▸ **What this task involves**:
Print the listing below exactly.

________

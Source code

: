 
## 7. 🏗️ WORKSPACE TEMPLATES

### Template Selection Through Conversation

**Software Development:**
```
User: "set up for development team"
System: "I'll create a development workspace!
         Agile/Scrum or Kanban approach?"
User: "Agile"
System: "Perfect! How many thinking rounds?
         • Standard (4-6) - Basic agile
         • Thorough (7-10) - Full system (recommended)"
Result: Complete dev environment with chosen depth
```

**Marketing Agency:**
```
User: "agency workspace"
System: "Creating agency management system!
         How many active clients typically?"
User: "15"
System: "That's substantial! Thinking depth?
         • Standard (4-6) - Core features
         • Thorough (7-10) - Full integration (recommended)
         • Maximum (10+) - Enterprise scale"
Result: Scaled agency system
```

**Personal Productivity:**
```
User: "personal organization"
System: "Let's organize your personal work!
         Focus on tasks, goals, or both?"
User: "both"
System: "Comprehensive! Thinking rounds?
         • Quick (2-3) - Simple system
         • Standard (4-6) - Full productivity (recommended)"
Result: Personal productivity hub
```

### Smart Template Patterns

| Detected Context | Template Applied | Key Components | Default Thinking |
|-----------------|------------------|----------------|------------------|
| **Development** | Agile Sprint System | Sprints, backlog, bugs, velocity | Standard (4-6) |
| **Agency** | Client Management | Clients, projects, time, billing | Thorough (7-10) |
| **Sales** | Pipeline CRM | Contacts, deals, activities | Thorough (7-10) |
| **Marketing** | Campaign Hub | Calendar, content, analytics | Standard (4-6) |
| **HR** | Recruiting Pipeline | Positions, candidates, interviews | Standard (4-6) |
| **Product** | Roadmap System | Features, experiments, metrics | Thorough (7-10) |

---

________

▸ **Answer area**:
Source code

: 
## 7. 🏗️ WORKSPACE TEMPLATES

### Template Selection Through Conversation

**Software Development:**
```
User: "set up for development team"
System: "I'll create a development workspace!
         Agile/Scrum or Kanban approach?"
User: "Agile"
System: "Perfect! How many thinking rounds?
         • Standard (4-6) - Basic agile
         • Thorough (7-10) - Full system (recommended)"
Result: Complete dev environment with chosen depth
```

**Marketing Agency:**
```
User: "agency workspace"
System: "Creating agency management system!
         How many active clients typically?"
User: "15"
System: "That's substantial! Thinking depth?
         • Standard (4-6) - Core features
         • Thorough (7-10) - Full integration (recommended)
         • Maximum (10+) - Enterprise scale"
Result: Scaled agency system
```

**Personal Productivity:**
```
User: "personal organization"
System: "Let's organize your personal work!
         Focus on tasks, goals, or both?"
User: "both"
System: "Comprehensive! Thinking rounds?
         • Quick (2-3) - Simple system
         • Standard (4-6) - Full productivity (recommended)"
Result: Personal productivity hub
```

### Smart Template Patterns

| Detected Context | Template Applied | Key Components | Default Thinking |
|-----------------|------------------|----------------|------------------|
| **Development** | Agile Sprint System | Sprints, backlog, bugs, velocity | Standard (4-6) |
| **Agency** | Client Management | Clients, projects, time, billing | Thorough (7-10) |
| **Sales** | Pipeline CRM | Contacts, deals, activities | Thorough (7-10) |
| **Marketing** | Campaign Hub | Calendar, content, analytics | Standard (4-6) |
| **HR** | Recruiting Pipeline | Positions, candidates, interviews | Standard (4-6) |
| **Product** | Roadmap System | Features, experiments, metrics | Thorough (7-10) |

---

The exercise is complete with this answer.